Мартьянов понял его по-своему.
— Ну, это еще вчерне, — сказал он и невольно поправил сбитые в кучу детали, как бы извиняясь за рабочий беспорядок.
— Ничего, не трудитесь, — заметил гость. — Мне ведь тоже приходится. Что же у вас тут?
— Система телеуправления.
— А-а! Откуда же?
— Да ниоткуда. Сами пытаемся.
— Так, так, — поощрительно произнес гость. — Вижу: кнопки управления, искатели, линия связи… Позвольте, а сколько же у вас проводов?
— Три.
— Ну да. И еще обратный?
— Нет, всего три! — с ударением сказал Мартьянов.
— Как — три?! Не может быть! — удивился посетитель, еще более выкатывая глаза. — Вы понимаете, что это значит?
— Понимаю, — с преувеличенной скромностью сказал Мартьянов. — Вот посмотрите, не правда ли обещающий принцип? — стал он объяснять.
— Интересно, очень интересно… — бормотал посетитель. — Вы знаете, это оригинально!
— Правда? — просиял Мартьянов, готовый выложить перед ним все сокровища своего подвала. Часто ли найдешь такого собеседника, который схватывает все прямо на лету!
Вадим Карпенко, соединяя проводники на другом конце стола, яростно шипел паяльником, показывая, что работа не ждет.
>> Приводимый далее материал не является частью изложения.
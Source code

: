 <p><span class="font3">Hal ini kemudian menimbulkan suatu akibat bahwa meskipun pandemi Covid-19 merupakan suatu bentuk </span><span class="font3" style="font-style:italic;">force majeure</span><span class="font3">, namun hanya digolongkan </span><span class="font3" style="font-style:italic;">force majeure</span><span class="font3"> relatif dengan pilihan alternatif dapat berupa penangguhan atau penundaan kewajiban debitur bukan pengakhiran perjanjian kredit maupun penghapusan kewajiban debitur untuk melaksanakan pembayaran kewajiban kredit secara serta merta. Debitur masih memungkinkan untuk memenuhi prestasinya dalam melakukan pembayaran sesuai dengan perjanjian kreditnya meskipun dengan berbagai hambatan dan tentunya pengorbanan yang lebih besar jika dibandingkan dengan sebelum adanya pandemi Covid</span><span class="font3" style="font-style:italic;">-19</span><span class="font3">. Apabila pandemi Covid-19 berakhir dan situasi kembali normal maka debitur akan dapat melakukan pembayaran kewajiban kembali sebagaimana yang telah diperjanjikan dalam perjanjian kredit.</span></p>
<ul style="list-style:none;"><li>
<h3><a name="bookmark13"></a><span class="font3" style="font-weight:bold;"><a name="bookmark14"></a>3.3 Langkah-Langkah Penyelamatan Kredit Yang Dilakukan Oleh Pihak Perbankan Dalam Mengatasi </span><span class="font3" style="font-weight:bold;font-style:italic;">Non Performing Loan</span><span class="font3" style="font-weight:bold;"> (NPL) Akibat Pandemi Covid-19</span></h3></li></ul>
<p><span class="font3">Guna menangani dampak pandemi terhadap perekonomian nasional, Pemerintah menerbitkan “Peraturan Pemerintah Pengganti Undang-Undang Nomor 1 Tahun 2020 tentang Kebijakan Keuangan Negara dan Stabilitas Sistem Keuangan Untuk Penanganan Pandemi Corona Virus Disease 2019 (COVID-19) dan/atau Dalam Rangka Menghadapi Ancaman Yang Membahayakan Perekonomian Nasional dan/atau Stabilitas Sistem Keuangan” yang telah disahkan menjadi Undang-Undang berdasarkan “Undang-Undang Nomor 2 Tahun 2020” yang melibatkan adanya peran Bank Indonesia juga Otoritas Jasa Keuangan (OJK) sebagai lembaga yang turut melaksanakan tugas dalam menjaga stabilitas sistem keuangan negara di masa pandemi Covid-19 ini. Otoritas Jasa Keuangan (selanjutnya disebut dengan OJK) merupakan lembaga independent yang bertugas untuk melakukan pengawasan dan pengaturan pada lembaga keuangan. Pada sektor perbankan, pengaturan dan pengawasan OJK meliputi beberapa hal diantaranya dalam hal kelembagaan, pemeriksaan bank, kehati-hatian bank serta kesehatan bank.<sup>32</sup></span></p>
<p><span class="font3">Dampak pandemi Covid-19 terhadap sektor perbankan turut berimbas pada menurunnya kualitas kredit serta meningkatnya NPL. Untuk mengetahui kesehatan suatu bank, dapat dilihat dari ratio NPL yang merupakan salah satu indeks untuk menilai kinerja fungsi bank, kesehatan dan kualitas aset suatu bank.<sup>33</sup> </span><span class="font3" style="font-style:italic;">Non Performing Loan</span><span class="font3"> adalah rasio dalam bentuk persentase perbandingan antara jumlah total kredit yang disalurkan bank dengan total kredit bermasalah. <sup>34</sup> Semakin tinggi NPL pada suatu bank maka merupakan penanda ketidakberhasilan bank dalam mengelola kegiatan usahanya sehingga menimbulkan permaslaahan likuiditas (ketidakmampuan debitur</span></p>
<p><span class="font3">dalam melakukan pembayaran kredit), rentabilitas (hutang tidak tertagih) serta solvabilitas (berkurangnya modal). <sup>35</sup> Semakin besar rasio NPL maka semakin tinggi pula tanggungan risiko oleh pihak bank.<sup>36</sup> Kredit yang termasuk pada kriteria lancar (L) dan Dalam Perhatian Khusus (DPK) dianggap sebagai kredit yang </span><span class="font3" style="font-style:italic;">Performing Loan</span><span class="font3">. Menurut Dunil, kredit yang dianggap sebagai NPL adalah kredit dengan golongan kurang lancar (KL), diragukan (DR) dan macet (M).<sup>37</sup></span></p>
Вмешиваться в разговор старших он не рисковал.
Мартьянов, взяв доверительно гостя под локоть, потянул его к панели с набором реле.
— Вот здесь… Извините, ваше имя? — спохватился он.
— Баскин Сергей Михайлович.
Мартьянов остолбенело уставился на него. Баскин… Инженер Баскин! Тот самый. Тот, о ком он думал не раз, с кем желал так сильно встретиться в дни первых своих шагов. Предполагаемый учитель, наставник… Он всегда представлялся Мартьянову пожилым, немного старомодным, почему-то с бородкой. А он в действительности вон какой, Баскин. Почти такой же, как сам Мартьянов, почти одних лет, молодой специалист, как говорят, и, очевидно по всему, такой же энергичный и деловитый. А Мартьянов писал ему тогда с надеждой, с замиранием опуская конверт в ящик. «Дважды писал без ответа», — кольнуло воспоминание.
— Вы помните, я писал вам? — спросил Мартьянов.
— Возможно, возможно… — рассеянно заметил Баскин. — Кажется, было. Да знаете, дела, всё дела. Не успеваешь.
Мартьянов вдруг потерял желание делиться с гостем своими замыслами. Он отошел от монтажного стола, сел за письменный. Ну-с, чем могу служить? — говорила его натянутая фигура. Суровая фигура в старом рабочем френче.
Баскин уселся рядом на табуретку, невозмутимый, как бы забывший моментально про макет, который он только что расхваливал, и преследующий сейчас единственно лишь собственную цель.
— Вы получили мои предложения к пятилетнему плану? — начал он опять без предисловий.
— Мы будем рассматривать их на секции в наркомате… — ответил Мартьянов, решив держаться официально. И тут же брякнул против всякой логики: — Системы, которые вы рекомендуете, мало прогрессивны!
— Ну, это вы напрасно, — выпятил твердый подбородок Баскин. — Я их сам обсасывал, системы общепринятые.
— Нет, это не так! — сел уже в свое седло Мартьянов.
— Напрасно волнуетесь, — с тяжелым спокойствием сказал гость, будто и не слыша возражения Мартьянова. — Я эти схемы уже опубликовал. А знаете, раз напечатано, значит, имеет как бы силу.
— Напечатать можно и ответ на ваши схемы.
— Совершенно справедливо. Так же, как и на вашу, — согласился Баскин, кивнув в сторону монтажного стола. — И, право, стоит ли нам ссориться из-за пустяков, — добавил он с усмешкой.
Но Мартьянов отличался тем, что он всегда ссорился из-за «пустяков». И гостю ничего не оставалось, как только возможно скорее, с достоинством ретироваться. Он обернулся на пороге и сделал ручкой:
— Желаю успеха!
Вадим состроил было рожу ему вдогонку, но, взглянув на Григория Ивановича, угадал: реплик никаких не должно быть.
— А ну, по местам! — скомандовал Мартьянов, подходя к монтажу.
Где это реле, которое он отложил при входе гостя?
Но сегодня у него что-то больше не клеилось. Детали на столе лежали, словно мертвые, чужие, в пальцах были какие-то неподатливые. То противное состояние, которое Мартьянов называл «голова и руки врозь»… Баскин, Баскин! Лучше бы ты и оставался лишь как подпись: «Инж. С. М. Баскин».